The people who are the most vicious about attacking poor trafficked
women's fundraisers are other women, including those claiming to be
"feminists." Women who are economically better off, who have stable
incomes and are able to support themselves totally on their own and
afford emergencies like car repairs or replacing a broken appliance
without a cash transfusion from their middle class families.

Privileged people who dominate and control the entire discussion of
"diversity in tech" did not come from generational poverty. They did not
grow up in a run-down rented house with lead paint next to a
"brownfield." They were not trafficked as homeless 12 year olds. They
did not suffer an entire lifetime of no access to medical and dental
care. They have not lived the experiences of being a *poor* woman with no
way of being able to survive other than marrying a slightly less poor
disabled widower that's 25 years older who was getting a $937/mo social
security check -- and they have no clue how *that* is a step up for a poor
woman at rock bottom who's a human trafficking survivor.

None of the privileged middle class and rich people who worked overtime
attacking me for running personal fundraisers, including women who
dominate the feminist movement, ponied up with a job and a paycheck for
me so I wouldn't have had to make spoiled privileged people
uncomfortable by "begging for handouts" in the first place.

What privileged people call "begging for handouts" is really poor
marginalized people's desperate struggle to survive in a society that
collapsed the floor out from underneath the poor "just for the principle
of it."

If not for a little bit of money left over from one medical fundraiser I
ran three years ago (which was only enough to provide me with a pair of
eyeglasses, an eye exam and one glaucoma monitoring appointment when I
need ongoing care that I'm still unable to get), I wouldn't have even
been able to get a PC laptop that was marked down at a clearance price,
which I bought and turned into a Linux computer so I'd be able to
participate in the 2013 Rails Girls Summer of Code program.

And that's not even getting into the gratuitous cruelty and bullying I
was subjected to for the duration of the program by my aggressive,
domineering Rails Girls teammate -- a middle class British woman of color
who did not suffer from a learning disability, or from long-term
untreated health problems, or the lifelong effects of malnutrition and
going without medical and dental care.

In a program that was one of the "diversity in tech" initiatives, I got
abused by someone who sought self-empowerment by smacking down a poor
person in a much weaker position at the bottom of the socioeconomic food
chain: a poor disabled human trafficking survivor with a STEM degree
that I struggled to earn while in my late-20's and early-30's -- despite
being on the losing side of the "digital divide" and having dyslexia,
plus having complex PTSD -- while living in an old used car and eating
from garbage cans. A degree that I might as well use for igniting my
propane cook-stove with for all the job opportunities that it failed to
make available to me.

The only thing my degree got for me was a mountain of student loan debt
that I'll never be able to repay since I have yet to get a chance for a
good job, and at my age now (48) I don't believe that a good job with
health benefits and a stable salary will ever materialize for me.

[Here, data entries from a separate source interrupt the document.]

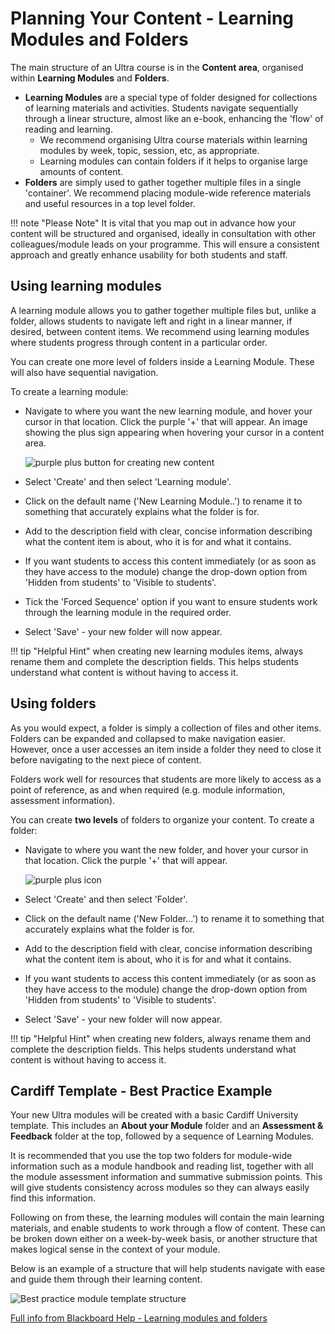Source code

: # Planning Your Content - Learning Modules and Folders

The main structure of an Ultra course is in the **Content area**, organised within **Learning Modules** and **Folders**.

- **Learning Modules** are a special type of folder designed for collections of learning materials and activities. Students navigate sequentially through a linear structure, almost like an e-book, enhancing the 'flow' of reading and learning. 
  - We recommend organising Ultra course materials within learning modules by week, topic, session, etc, as appropriate. 
  - Learning modules can contain folders if it helps to organise large amounts of content. 
- **Folders** are simply used to gather together multiple files in a single 'container'. We recommend placing module-wide reference materials and useful resources in a top level folder. 

!!! note "Please Note"
    It is vital that you map out in advance how your content will be structured and organised, ideally in consultation with other colleagues/module leads on your programme. This will ensure a consistent approach and greatly enhance usability for both students and staff. 

## Using learning modules

A learning module allows you to gather together multiple files but, unlike a folder, allows students to navigate left and right in a linear manner, if desired, between content items. We recommend using learning modules where students progress through content in a particular order.  

You can create one more level of folders inside a Learning Module. These will also have sequential navigation. 

To create a learning module:

- Navigate to where you want the new learning module, and hover your cursor in that location. Click the purple '+' that will appear.
An image showing the plus sign appearing when hovering your cursor in a content area.

    ![purple plus button for creating new content](https://xerte.cardiff.ac.uk/USER-FILES/18321-wdmsev-site/media/create-button.jpg)

- Select 'Create' and then select 'Learning module'.
- Click on the default name ('New Learning Module..') to rename it to something that accurately explains what the folder is for. 
- Add to the description field with clear, concise information describing what the content item is about, who it is for and what it contains. 
- If you want students to access this content immediately (or as soon as they have access to the module) change the drop-down option from 'Hidden from students' to 'Visible to students'.
- Tick the 'Forced Sequence' option if you want to ensure students work through the learning module in the required order.
- Select 'Save' - your new folder will now appear.

!!! tip "Helpful Hint"
    when creating new learning modules items, always rename them and complete the description fields.  This helps students understand what content is without having to access it.

## Using folders

As you would expect, a folder is simply a collection of files and other items. Folders can be expanded and collapsed to make navigation easier. However, once a user accesses an item inside a folder they need to close it before navigating to the next piece of content.

Folders work well for resources that students are more likely to access as a point of reference, as and when required (e.g. module information, assessment information).

You can create **two levels** of folders to organize your content. To create a folder:

- Navigate to where you want the new folder, and hover your cursor in that location. Click the purple '+' that will appear.
  
    ![purple plus icon](https://xerte.cardiff.ac.uk/USER-FILES/18321-wdmsev-site/media/create-button.jpg)

- Select 'Create' and then select 'Folder'.
- Click on the default name ('New Folder...') to rename it to something that accurately explains what the folder is for. 
- Add to the description field with clear, concise information describing what the content item is about, who it is for and what it contains. 
- If you want students to access this content immediately (or as soon as they have access to the module) change the drop-down option from 'Hidden from students' to 'Visible to students'.
- Select 'Save' - your new folder will now appear.

!!! tip "Helpful Hint"
    when creating new folders, always rename them and complete the description fields.  This helps students understand what content is without having to access it.

## Cardiff Template - Best Practice Example

Your new Ultra modules will be created with a basic Cardiff University template. This includes an **About your Module** folder and an **Assessment & Feedback** folder at the top, followed by a sequence of Learning Modules.

It is recommended that you use the top two folders for module-wide information such as a module handbook and reading list, together with all the module assessment information and summative submission points. This will give students consistency across modules so they can always easily find this information. 

Following on from these, the learning modules will contain the main learning materials, and enable students to work through a flow of content. These can be broken down either on a week-by-week basis, or another structure that makes logical sense in the context of your module. 

Below is an example of a structure that will help students navigate with ease and guide them through their learning content. 

![Best practice module template structure](https://xerte.cardiff.ac.uk/USER-FILES/18321-wdmsev-site/media/bestPractice.jpg)

[Full info from Blackboard Help - Learning modules and folders](https://help.blackboard.com/Learn/Instructor/Ultra/Course_Content/Create_Content/Create_Containers_for_Content)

*"Teach a man (or woman) to fish..."* yeah, sounds great. Except you first
need money to buy fishing gear, you still need to eat while you're
fighting for the right just to get access to the fishing hole to learn
how to fish in the first place. That's not even getting into the
barriers that are erected and maintained by those who've already caught
plenty of huge fish to feed their families several times over who are
determined to keep you out, not letting you near the fishing hole to
cast your rod to try to make your first catch of just one small
fish -- while they berate you for daring to think that you had the right
to even try to fish instead of remembering to stay in "Your Place."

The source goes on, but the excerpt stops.